Euratex released its 2023 Spring Report in which it noted EU textile imports rose 36.6% in value terms with a significant amount coming from China and Bangladesh outweighing positive export performance.

As a result, the EU’s trade deficit in textiles and clothing has increased to €70bn, which is 48% higher than the year before.

“Such a growing deficit is a cause for concern; the objective of the EU’s Industrial Strategy to strengthen our resilience and “strategic autonomy” is not happening. Instead, our dependency has increased, and becomes critical in certain raw materials and fibres,” Euratex explained.
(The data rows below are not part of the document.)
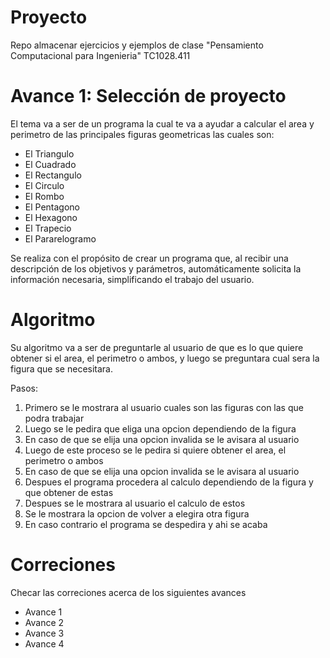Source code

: # Proyecto
Repo almacenar ejercicios y ejemplos de clase "Pensamiento Computacional para Ingenieria" TC1028.411

# Avance 1: Selección de proyecto
El tema va a ser de un programa la cual te va a ayudar a calcular el area y perimetro de las principales figuras geometricas las cuales son:
- El Triangulo
- El Cuadrado
- El Rectangulo
- El Circulo
- El Rombo
- El Pentagono
- El Hexagono
- El Trapecio
- El Pararelogramo

Se realiza con el propósito de crear un programa que, al recibir una descripción de los objetivos y parámetros, automáticamente solicita la información necesaria, simplificando el trabajo del usuario.

# Algoritmo
Su algoritmo va a ser de preguntarle al usuario de que es lo que quiere obtener si el area, el perimetro o ambos, y luego se preguntara cual sera la figura que se necesitara.

Pasos:
  1. Primero se le mostrara al usuario cuales son las figuras con las que podra trabajar
  2. Luego se le pedira que eliga una opcion dependiendo de la figura
  3. En caso de que se elija una opcion invalida se le avisara al usuario
  4. Luego de este proceso se le pedira si quiere obtener el area, el perimetro o ambos
  5. En caso de que se elija una opcion invalida se le avisara al usuario
  6. Despues el programa procedera al calculo dependiendo de la figura y que obtener de estas
  7. Despues se le mostrara al usuario el calculo de estos
  8. Se le mostrara la opcion de volver a elegira otra figura
  9. En caso contrario el programa se despedira y ahi se acaba

# Correciones
Checar las correciones acerca de los siguientes avances
  - Avance 1
  - Avance 2
  - Avance 3
  - Avance 4
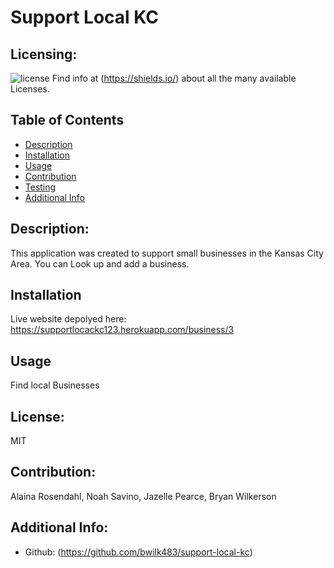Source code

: # Support Local KC
  ## Licensing:
  ![license](https://img.shields.io/badge/license-MIT-blue)
  Find info at (https://shields.io/) about all the many available Licenses.
  ## Table of Contents 
  - [Description](#description)
  - [Installation](#installation)
  - [Usage](#usage)
  - [Contribution](#contribution)
  - [Testing](#testing)
  - [Additional Info](#additional-info)
  ## Description:
  This application was created to support small businesses in the Kansas City Area. You can Look up and add a business.
  ## Installation
  Live website depolyed here: https://supportlocackc123.herokuapp.com/business/3
  ## Usage
  Find local Businesses 
  ## License:
  MIT
  ## Contribution:
  Alaina Rosendahl, Noah Savino, Jazelle Pearce, Bryan Wilkerson
  ## Additional Info:
  - Github: (https://github.com/bwilk483/support-local-kc)
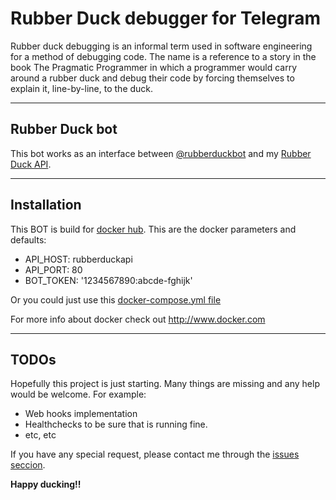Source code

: # Rubber Duck debugger for Telegram
Rubber duck debugging is an informal term used in software engineering for a method of debugging code. The name is a reference to a story in the book The Pragmatic Programmer in which a programmer would carry around a rubber duck and debug their code by forcing themselves to explain it, line-by-line, to the duck.
___
## Rubber Duck bot
This bot works as an interface between [@rubberduckbot](https://telegram.me/rubberduckbot) and my [Rubber Duck API](https://hub.docker.com/r/lucardo/rubberduckapi/).
___
## Installation
This BOT is build for [docker hub](https://hub.docker.com/r/lucardo/rubberducktelegram/).
This are the docker parameters and defaults:
  - API_HOST: rubberduckapi
  - API_PORT: 80
  - BOT_TOKEN: '1234567890:abcde-fghijk'

Or you could just use this [docker-compose.yml file](https://github.com/Guisardo/rubberducktelegram/blob/master/docker-compose.yml)

For more info about docker check out http://www.docker.com
___
## TODOs
Hopefully this project is just starting. Many things are missing and any help would be welcome. For example:
 - Web hooks implementation
 - Healthchecks to be sure that is running fine.
 - etc, etc

If you have any special request, please contact me through the [issues seccion](https://github.com/Guisardo/rubberducktelegram/issues).

**Happy ducking!!**
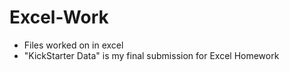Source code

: # Excel-Work
- Files worked on in excel
- "KickStarter Data" is my final submission for Excel Homework
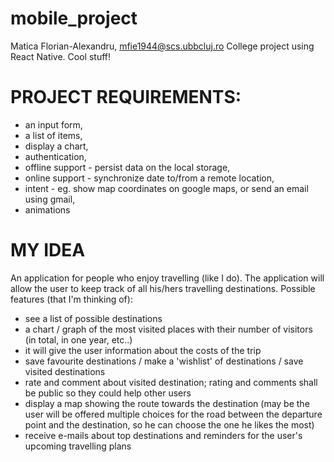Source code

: # mobile_project
Matica Florian-Alexandru, mfie1944@scs.ubbcluj.ro
College project using React Native. Cool stuff!

# PROJECT REQUIREMENTS:
- an input form,
- a list of items,
- display a chart,
- authentication,
- offline support - persist data on the local storage,
- online support - synchronize date to/from a remote location,
- intent - eg. show map coordinates on google maps, or send an email using gmail,
- animations


# MY IDEA
  An application for people who enjoy travelling (like I do). The application will allow the user to keep track of all his/hers travelling destinations. Possible features (that I'm thinking of):
- see a list of possible destinations
- a chart / graph of the most visited places with their number of visitors (in total, in one year, etc..)
- it will give the user information about the costs of the trip
- save favourite destinations / make a 'wishlist' of destinations / save visited destinations 
- rate and comment about visited destination; rating and comments shall be public so they could help other users
- display a map showing the route towards the destination (may be the user will be offered multiple choices for the road between the departure point and the destination, so he can choose the one he likes the most)
- receive e-mails about top destinations and reminders for the user's upcoming travelling plans
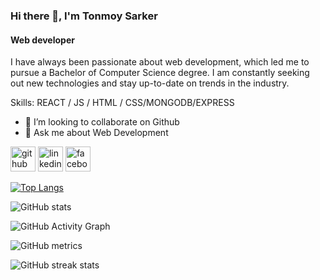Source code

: ### Hi there 👋, I'm Tonmoy Sarker
#### Web developer
I have always been passionate about web development, which led me to pursue a Bachelor of Computer Science degree. I am constantly seeking out new technologies and stay up-to-date on trends in the industry.

Skills:  REACT / JS / HTML / CSS/MONGODB/EXPRESS

- 👯 I’m looking to collaborate on Github 
- 💬 Ask me about Web Development 


[<img src='https://cdn.jsdelivr.net/npm/simple-icons@3.0.1/icons/github.svg' alt='github' height='40'>](https://github.com/itonmoy)  [<img src='https://cdn.jsdelivr.net/npm/simple-icons@3.0.1/icons/linkedin.svg' alt='linkedin' height='40'>](https://www.linkedin.com/in/tonmoy-sarker/)  [<img src='https://cdn.jsdelivr.net/npm/simple-icons@3.0.1/icons/facebook.svg' alt='facebook' height='40'>](https://www.facebook.com/tonmoy.sarker.9828)  

[![Top Langs](https://github-readme-stats.vercel.app/api/top-langs/?username=itonmoy)](https://github.com/anuraghazra/github-readme-stats)

![GitHub stats](https://github-readme-stats.vercel.app/api?username=itonmoy&show_icons=true)  

![GitHub Activity Graph](https://activity-graph.herokuapp.com/graph?username=itonmoy)  

![GitHub metrics](https://metrics.lecoq.io/itonmoy)  

![GitHub streak stats](https://github-readme-streak-stats.herokuapp.com/?user=itonmoy)  


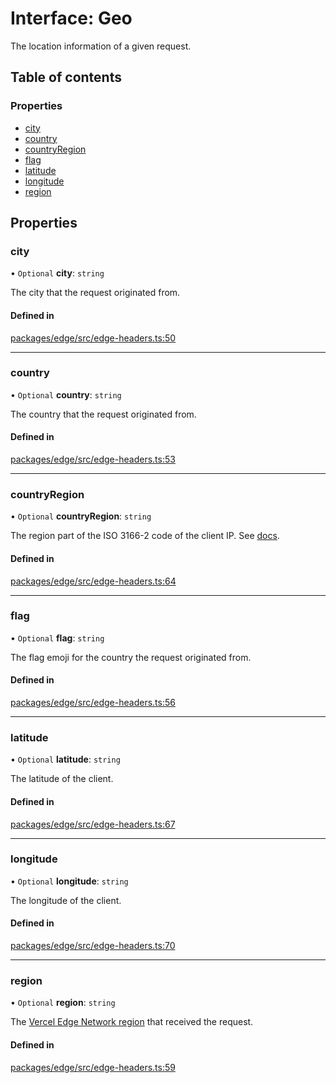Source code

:# Interface: Geo

The location information of a given request.

## Table of contents

### Properties

- [city](Geo.md#city)
- [country](Geo.md#country)
- [countryRegion](Geo.md#countryregion)
- [flag](Geo.md#flag)
- [latitude](Geo.md#latitude)
- [longitude](Geo.md#longitude)
- [region](Geo.md#region)

## Properties

### city

• `Optional` **city**: `string`

The city that the request originated from.

#### Defined in

[packages/edge/src/edge-headers.ts:50](https://github.com/khulnasoft/devkit/blob/main/packages/edge/src/edge-headers.ts#L50)

---

### country

• `Optional` **country**: `string`

The country that the request originated from.

#### Defined in

[packages/edge/src/edge-headers.ts:53](https://github.com/khulnasoft/devkit/blob/main/packages/edge/src/edge-headers.ts#L53)

---

### countryRegion

• `Optional` **countryRegion**: `string`

The region part of the ISO 3166-2 code of the client IP.
See [docs](https://vercel.com/docs/concepts/edge-network/headers#x-vercel-ip-country-region).

#### Defined in

[packages/edge/src/edge-headers.ts:64](https://github.com/khulnasoft/devkit/blob/main/packages/edge/src/edge-headers.ts#L64)

---

### flag

• `Optional` **flag**: `string`

The flag emoji for the country the request originated from.

#### Defined in

[packages/edge/src/edge-headers.ts:56](https://github.com/khulnasoft/devkit/blob/main/packages/edge/src/edge-headers.ts#L56)

---

### latitude

• `Optional` **latitude**: `string`

The latitude of the client.

#### Defined in

[packages/edge/src/edge-headers.ts:67](https://github.com/khulnasoft/devkit/blob/main/packages/edge/src/edge-headers.ts#L67)

---

### longitude

• `Optional` **longitude**: `string`

The longitude of the client.

#### Defined in

[packages/edge/src/edge-headers.ts:70](https://github.com/khulnasoft/devkit/blob/main/packages/edge/src/edge-headers.ts#L70)

---

### region

• `Optional` **region**: `string`

The [Vercel Edge Network region](https://vercel.com/docs/concepts/edge-network/regions) that received the request.

#### Defined in

[packages/edge/src/edge-headers.ts:59](https://github.com/khulnasoft/devkit/blob/main/packages/edge/src/edge-headers.ts#L59)
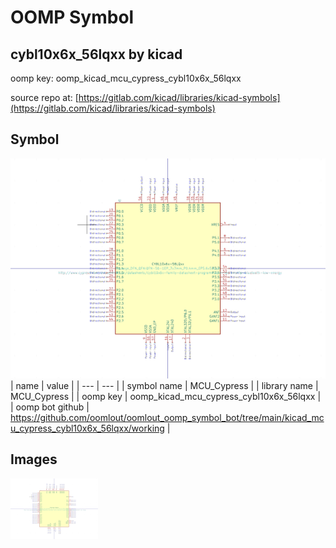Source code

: # OOMP Symbol  
## cybl10x6x_56lqxx  by kicad  
  
oomp key: oomp_kicad_mcu_cypress_cybl10x6x_56lqxx  
  
source repo at: [https://gitlab.com/kicad/libraries/kicad-symbols](https://gitlab.com/kicad/libraries/kicad-symbols)  
## Symbol  
  
[![working.png](working_600.png)](working.png)  
| name | value | 
| --- | --- | 
| symbol name | MCU_Cypress | 
| library name | MCU_Cypress | 
| oomp key | oomp_kicad_mcu_cypress_cybl10x6x_56lqxx | 
| oomp bot github | https://github.com/oomlout/oomlout_oomp_symbol_bot/tree/main/kicad_mcu_cypress_cybl10x6x_56lqxx/working | 
## Images  
  
[![working.png](working_140.png)](working.png)  
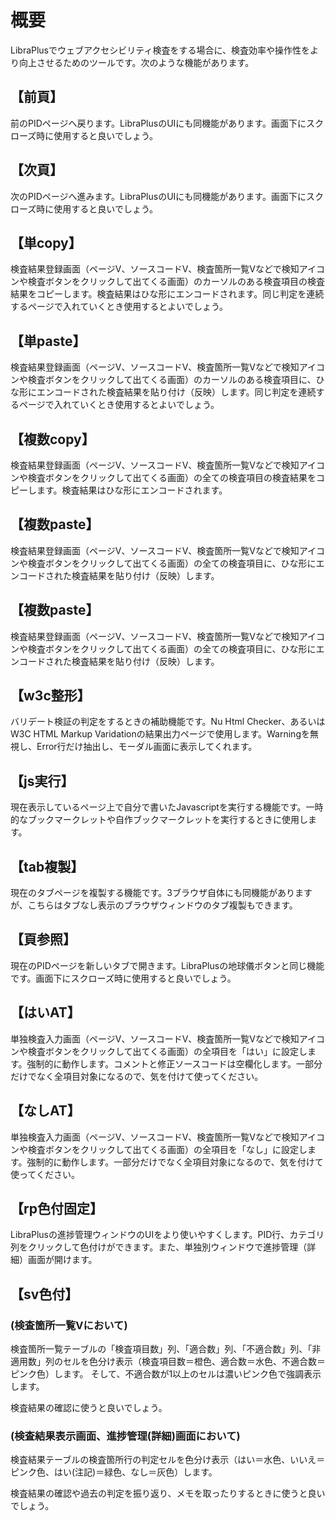 # 概要

LibraPlusでウェブアクセシビリティ検査をする場合に、検査効率や操作性をより向上させるためのツールです。次のような機能があります。

## 【前頁】
前のPIDページへ戻ります。LibraPlusのUIにも同機能があります。画面下にスクローズ時に使用すると良いでしょう。

## 【次頁】
次のPIDページへ進みます。LibraPlusのUIにも同機能があります。画面下にスクローズ時に使用すると良いでしょう。

## 【単copy】
検査結果登録画面（ページV、ソースコードV、検査箇所一覧Vなどで検知アイコンや検査ボタンをクリックして出てくる画面）のカーソルのある検査項目の検査結果をコピーします。検査結果はひな形にエンコードされます。同じ判定を連続するページで入れていくとき使用するとよいでしょう。

## 【単paste】
検査結果登録画面（ページV、ソースコードV、検査箇所一覧Vなどで検知アイコンや検査ボタンをクリックして出てくる画面）のカーソルのある検査項目に、ひな形にエンコードされた検査結果を貼り付け（反映）します。同じ判定を連続するページで入れていくとき使用するとよいでしょう。

## 【複数copy】
検査結果登録画面（ページV、ソースコードV、検査箇所一覧Vなどで検知アイコンや検査ボタンをクリックして出てくる画面）の全ての検査項目の検査結果をコピーします。検査結果はひな形にエンコードされます。

## 【複数paste】
検査結果登録画面（ページV、ソースコードV、検査箇所一覧Vなどで検知アイコンや検査ボタンをクリックして出てくる画面）の全ての検査項目に、ひな形にエンコードされた検査結果を貼り付け（反映）します。

## 【複数paste】
検査結果登録画面（ページV、ソースコードV、検査箇所一覧Vなどで検知アイコンや検査ボタンをクリックして出てくる画面）の全ての検査項目に、ひな形にエンコードされた検査結果を貼り付け（反映）します。

## 【w3c整形】
バリデート検証の判定をするときの補助機能です。Nu Html Checker、あるいはW3C HTML Markup Varidationの結果出力ページで使用します。Warningを無視し、Error行だけ抽出し、モーダル画面に表示してくれます。

## 【js実行】
現在表示しているページ上で自分で書いたJavascriptを実行する機能です。一時的なブックマークレットや自作ブックマークレットを実行するときに使用します。

## 【tab複製】
現在のタブページを複製する機能です。3ブラウザ自体にも同機能がありますが、こちらはタブなし表示のブラウザウィンドウのタブ複製もできます。

## 【頁参照】
現在のPIDページを新しいタブで開きます。LibraPlusの地球儀ボタンと同じ機能です。画面下にスクローズ時に使用すると良いでしょう。

## 【はいAT】
単独検査入力画面（ページV、ソースコードV、検査箇所一覧Vなどで検知アイコンや検査ボタンをクリックして出てくる画面）の全項目を「はい」に設定します。強制的に動作します。コメントと修正ソースコードは空欄化します。一部分だけでなく全項目対象になるので、気を付けて使ってください。

## 【なしAT】
単独検査入力画面（ページV、ソースコードV、検査箇所一覧Vなどで検知アイコンや検査ボタンをクリックして出てくる画面）の全項目を「なし」に設定します。強制的に動作します。一部分だけでなく全項目対象になるので、気を付けて使ってください。

## 【rp色付固定】
LibraPlusの進捗管理ウィンドウのUIをより使いやすくします。PID行、カテゴリ列をクリックして色付けができます。また、単独別ウィンドウで進捗管理（詳細）画面が開けます。

## 【sv色付】
### (検査箇所一覧Vにおいて)
検査箇所一覧テーブルの「検査項目数」列、「適合数」列、「不適合数」列、「非適用数」列のセルを色分け表示（検査項目数＝橙色、適合数＝水色、不適合数＝ピンク色）します。
そして、不適合数が1以上のセルは濃いピンク色で強調表示します。

検査結果の確認に使うと良いでしょう。

### (検査結果表示画面、進捗管理(詳細)画面において)
検査結果テーブルの検査箇所行の判定セルを色分け表示（はい＝水色、いいえ＝ピンク色、はい(注記)＝緑色、なし＝灰色）します。

検査結果の確認や過去の判定を振り返り、メモを取ったりするときに使うと良いでしょう。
The trade body also pointed out the figures challenge the Commission’s ambition which is to promote – and prevail – high quality and sustainable textile products on the Single Market – regardless where they have been produced. With imports now reaching €140bn, it will be a challenge to effectively control the quality and compliance over these imports. Market surveillance will need to be stepped up massively, without becoming a barrier to trade.

In addition, more effort needs to be placed on EU export performance in order to rebalance trade relations with the rest of the world.

“EU companies are world leaders in high-end fashion products and in technical textiles. More needs to be done to support their activities in established markets but also emerging economies. For instance, the ongoing FTA negotiations with India should focus on improving market access and ensure “fair” competition with local companies,” Euratex said.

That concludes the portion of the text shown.